Search the entries for the word "control" and copy each line that has it.

Records contained in a dataset:
-=-=-

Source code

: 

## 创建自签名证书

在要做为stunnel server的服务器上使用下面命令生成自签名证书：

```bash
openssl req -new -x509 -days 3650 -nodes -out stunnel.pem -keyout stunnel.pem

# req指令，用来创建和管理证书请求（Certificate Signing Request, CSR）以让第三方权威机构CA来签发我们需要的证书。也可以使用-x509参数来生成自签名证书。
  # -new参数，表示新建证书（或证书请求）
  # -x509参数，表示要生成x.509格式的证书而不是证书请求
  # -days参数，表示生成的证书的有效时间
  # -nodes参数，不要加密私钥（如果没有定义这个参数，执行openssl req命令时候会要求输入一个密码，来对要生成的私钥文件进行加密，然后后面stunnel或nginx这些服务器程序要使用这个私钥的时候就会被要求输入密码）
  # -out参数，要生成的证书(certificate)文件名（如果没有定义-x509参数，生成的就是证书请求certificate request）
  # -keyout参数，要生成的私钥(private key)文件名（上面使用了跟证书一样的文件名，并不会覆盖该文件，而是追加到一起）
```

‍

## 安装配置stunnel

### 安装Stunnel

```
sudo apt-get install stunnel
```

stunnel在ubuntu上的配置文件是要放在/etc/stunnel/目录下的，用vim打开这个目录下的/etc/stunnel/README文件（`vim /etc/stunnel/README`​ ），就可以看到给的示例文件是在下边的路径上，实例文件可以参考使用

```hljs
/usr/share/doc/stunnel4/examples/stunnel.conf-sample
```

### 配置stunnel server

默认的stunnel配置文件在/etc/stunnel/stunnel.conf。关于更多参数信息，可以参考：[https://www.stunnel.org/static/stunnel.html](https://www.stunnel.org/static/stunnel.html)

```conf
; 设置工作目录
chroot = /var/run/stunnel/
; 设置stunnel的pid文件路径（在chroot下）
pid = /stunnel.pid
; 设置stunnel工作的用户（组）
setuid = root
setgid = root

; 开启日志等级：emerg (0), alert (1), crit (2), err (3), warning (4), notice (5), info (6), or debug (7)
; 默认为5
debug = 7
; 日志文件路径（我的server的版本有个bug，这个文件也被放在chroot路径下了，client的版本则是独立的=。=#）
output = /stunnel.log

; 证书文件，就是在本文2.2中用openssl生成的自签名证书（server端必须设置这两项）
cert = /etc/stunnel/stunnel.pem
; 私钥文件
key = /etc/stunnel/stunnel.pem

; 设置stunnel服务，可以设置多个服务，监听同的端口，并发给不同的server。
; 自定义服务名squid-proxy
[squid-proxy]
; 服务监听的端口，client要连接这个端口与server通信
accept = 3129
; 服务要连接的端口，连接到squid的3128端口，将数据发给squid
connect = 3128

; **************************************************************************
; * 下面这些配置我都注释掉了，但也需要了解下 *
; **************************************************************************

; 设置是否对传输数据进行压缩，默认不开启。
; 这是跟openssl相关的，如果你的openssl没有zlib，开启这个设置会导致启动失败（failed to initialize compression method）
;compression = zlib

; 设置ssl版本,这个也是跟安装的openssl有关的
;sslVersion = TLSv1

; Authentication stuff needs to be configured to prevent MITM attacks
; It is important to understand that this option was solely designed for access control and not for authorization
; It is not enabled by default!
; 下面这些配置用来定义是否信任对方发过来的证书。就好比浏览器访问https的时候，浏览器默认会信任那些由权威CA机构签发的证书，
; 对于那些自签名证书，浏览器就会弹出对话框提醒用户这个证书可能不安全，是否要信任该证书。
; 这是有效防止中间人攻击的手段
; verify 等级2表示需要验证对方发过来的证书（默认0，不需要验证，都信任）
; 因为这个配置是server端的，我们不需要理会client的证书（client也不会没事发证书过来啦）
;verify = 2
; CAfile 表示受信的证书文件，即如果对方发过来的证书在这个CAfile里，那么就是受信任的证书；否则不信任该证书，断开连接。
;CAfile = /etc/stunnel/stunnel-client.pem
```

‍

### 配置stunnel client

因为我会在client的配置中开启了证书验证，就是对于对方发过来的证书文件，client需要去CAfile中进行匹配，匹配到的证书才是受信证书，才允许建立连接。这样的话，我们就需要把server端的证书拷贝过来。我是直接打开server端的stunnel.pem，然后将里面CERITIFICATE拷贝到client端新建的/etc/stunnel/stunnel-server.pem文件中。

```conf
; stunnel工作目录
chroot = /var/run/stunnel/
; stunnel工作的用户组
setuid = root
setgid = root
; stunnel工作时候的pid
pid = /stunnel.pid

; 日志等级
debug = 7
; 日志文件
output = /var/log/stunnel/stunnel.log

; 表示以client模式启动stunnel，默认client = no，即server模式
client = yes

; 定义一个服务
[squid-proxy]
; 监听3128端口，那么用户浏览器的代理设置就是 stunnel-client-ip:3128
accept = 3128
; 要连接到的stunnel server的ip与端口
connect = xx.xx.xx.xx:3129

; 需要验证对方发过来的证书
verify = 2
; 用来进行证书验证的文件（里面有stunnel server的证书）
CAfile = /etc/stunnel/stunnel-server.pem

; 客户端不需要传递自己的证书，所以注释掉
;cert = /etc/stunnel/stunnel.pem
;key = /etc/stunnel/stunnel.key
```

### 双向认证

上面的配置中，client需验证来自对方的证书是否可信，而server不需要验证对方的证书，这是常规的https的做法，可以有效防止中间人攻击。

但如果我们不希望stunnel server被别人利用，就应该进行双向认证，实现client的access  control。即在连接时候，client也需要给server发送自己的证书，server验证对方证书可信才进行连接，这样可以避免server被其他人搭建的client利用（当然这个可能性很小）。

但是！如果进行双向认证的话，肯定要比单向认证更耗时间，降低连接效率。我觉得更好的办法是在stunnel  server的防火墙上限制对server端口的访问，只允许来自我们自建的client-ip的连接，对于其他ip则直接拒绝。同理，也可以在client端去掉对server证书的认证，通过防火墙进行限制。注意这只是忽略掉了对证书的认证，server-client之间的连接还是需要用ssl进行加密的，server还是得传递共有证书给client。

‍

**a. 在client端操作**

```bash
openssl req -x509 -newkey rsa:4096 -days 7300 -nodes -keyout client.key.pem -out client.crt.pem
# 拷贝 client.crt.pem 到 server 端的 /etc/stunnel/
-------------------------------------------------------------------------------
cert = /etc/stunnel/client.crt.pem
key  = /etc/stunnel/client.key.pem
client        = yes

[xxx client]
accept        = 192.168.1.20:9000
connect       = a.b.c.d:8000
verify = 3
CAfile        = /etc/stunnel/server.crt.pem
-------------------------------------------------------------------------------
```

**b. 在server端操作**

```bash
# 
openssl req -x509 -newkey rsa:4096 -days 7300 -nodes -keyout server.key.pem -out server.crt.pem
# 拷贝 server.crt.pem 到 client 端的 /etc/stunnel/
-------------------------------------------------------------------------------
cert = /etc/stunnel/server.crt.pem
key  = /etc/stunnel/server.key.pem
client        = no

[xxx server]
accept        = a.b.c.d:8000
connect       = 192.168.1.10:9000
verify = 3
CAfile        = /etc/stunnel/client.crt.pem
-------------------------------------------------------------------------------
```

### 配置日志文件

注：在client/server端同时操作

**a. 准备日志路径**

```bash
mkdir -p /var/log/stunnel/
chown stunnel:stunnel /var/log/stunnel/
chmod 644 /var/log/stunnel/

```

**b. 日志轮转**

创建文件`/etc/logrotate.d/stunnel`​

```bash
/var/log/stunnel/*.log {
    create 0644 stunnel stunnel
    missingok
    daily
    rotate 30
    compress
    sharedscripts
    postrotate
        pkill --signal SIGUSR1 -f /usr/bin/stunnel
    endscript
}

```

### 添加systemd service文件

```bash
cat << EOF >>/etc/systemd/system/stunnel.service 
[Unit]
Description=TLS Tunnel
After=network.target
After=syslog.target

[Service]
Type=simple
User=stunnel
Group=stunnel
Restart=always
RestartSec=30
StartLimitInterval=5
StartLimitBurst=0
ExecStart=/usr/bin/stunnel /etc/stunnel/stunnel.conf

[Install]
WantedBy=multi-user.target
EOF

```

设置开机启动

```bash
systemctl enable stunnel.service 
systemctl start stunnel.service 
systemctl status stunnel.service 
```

-=-=-

### [TASK RESPONSE]
; It is important to understand that this option was solely designed for access control and not for authorization
但如果我们不希望stunnel server被别人利用，就应该进行双向认证，实现client的access  control。即在连接时候，client也需要给server发送自己的证书，server验证对方证书可信才进行连接，这样可以避免server被其他人搭建的client利用（当然这个可能性很小）。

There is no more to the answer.